Am mittleren Nachmittag plötzlich Hunger auf einen fetten, ungesunden Massenproduktionsburger. Ewig her, dass ich so etwas hatte, ewig her, dass ich so etwas wollte.
Auf dem Weg zum Bahnhof wirkt die Welt nicht zu unfreundlich (Plusgrade!), und ich entdecke einen künstlerischen Hauseingang, an dem ich sicher hunderte Male vorbeigegangen bin, ohne ihn zu bemerken. Wie frisch hingebaut schaut er jedenfalls nicht aus.

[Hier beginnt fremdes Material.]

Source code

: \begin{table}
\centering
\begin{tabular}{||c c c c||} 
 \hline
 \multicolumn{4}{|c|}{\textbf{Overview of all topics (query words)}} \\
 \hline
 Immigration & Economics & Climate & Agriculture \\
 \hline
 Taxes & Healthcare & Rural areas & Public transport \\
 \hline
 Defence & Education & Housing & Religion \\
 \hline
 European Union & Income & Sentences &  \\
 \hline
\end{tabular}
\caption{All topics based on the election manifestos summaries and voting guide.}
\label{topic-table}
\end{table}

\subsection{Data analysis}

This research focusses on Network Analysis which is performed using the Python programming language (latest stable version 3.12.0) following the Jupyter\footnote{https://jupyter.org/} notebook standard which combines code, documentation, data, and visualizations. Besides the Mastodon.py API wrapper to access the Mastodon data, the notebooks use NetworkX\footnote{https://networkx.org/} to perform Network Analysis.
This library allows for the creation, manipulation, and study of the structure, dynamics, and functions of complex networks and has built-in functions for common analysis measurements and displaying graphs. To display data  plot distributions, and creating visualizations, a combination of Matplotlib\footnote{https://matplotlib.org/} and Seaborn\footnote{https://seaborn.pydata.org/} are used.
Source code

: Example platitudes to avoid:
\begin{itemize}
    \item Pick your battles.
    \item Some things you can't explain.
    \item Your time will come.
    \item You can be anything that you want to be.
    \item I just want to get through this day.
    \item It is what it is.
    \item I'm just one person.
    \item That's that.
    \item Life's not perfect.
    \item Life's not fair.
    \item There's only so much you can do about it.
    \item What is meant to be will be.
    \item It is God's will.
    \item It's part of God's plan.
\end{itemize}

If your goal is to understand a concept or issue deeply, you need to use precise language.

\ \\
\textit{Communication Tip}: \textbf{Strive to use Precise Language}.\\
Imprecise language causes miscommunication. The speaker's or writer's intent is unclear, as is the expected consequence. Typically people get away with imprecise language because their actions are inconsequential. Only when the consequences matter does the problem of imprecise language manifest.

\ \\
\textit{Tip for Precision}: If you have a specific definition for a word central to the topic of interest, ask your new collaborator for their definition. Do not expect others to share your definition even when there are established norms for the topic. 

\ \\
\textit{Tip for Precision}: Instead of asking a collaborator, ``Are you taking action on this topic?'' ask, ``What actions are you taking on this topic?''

Burger und ein paar fettige Pommes erjagt und festgestellt, dass das Zeug seit dem letzten Mal um nichts besser geworden ist. Immerhin ein angenehmer Ort zum Verzehr. Mitten auf dem Platz vor dem Hauptbahnhof, weit weg und doch in Sichtweite von Menschen, die in alle Richtungen streben, während die Dunkelheit langsam einfällt. In großem Bogen nach Hause zurückgekehrt, um auf 10000 Schritte zu kommen.
Die Laune will nicht besser werden, wechsle zwischen Arbeit (weil’s eh wurscht ist) und Strickzeug, dazwischen mehrere kleine fledderige „Wie geht’s dir“-Telefonate, und weil ich daneben weiter stricke, verzähle ich mich und muss dann auch noch einen Strick-Fehler korrigieren.
Vielleicht rettet dann ein akustisches Mitternachtssönnchen doch noch ein Eckerl von diesem Tag, oder vielleicht war auch das warme Ohr nur ein schlafloser Traum.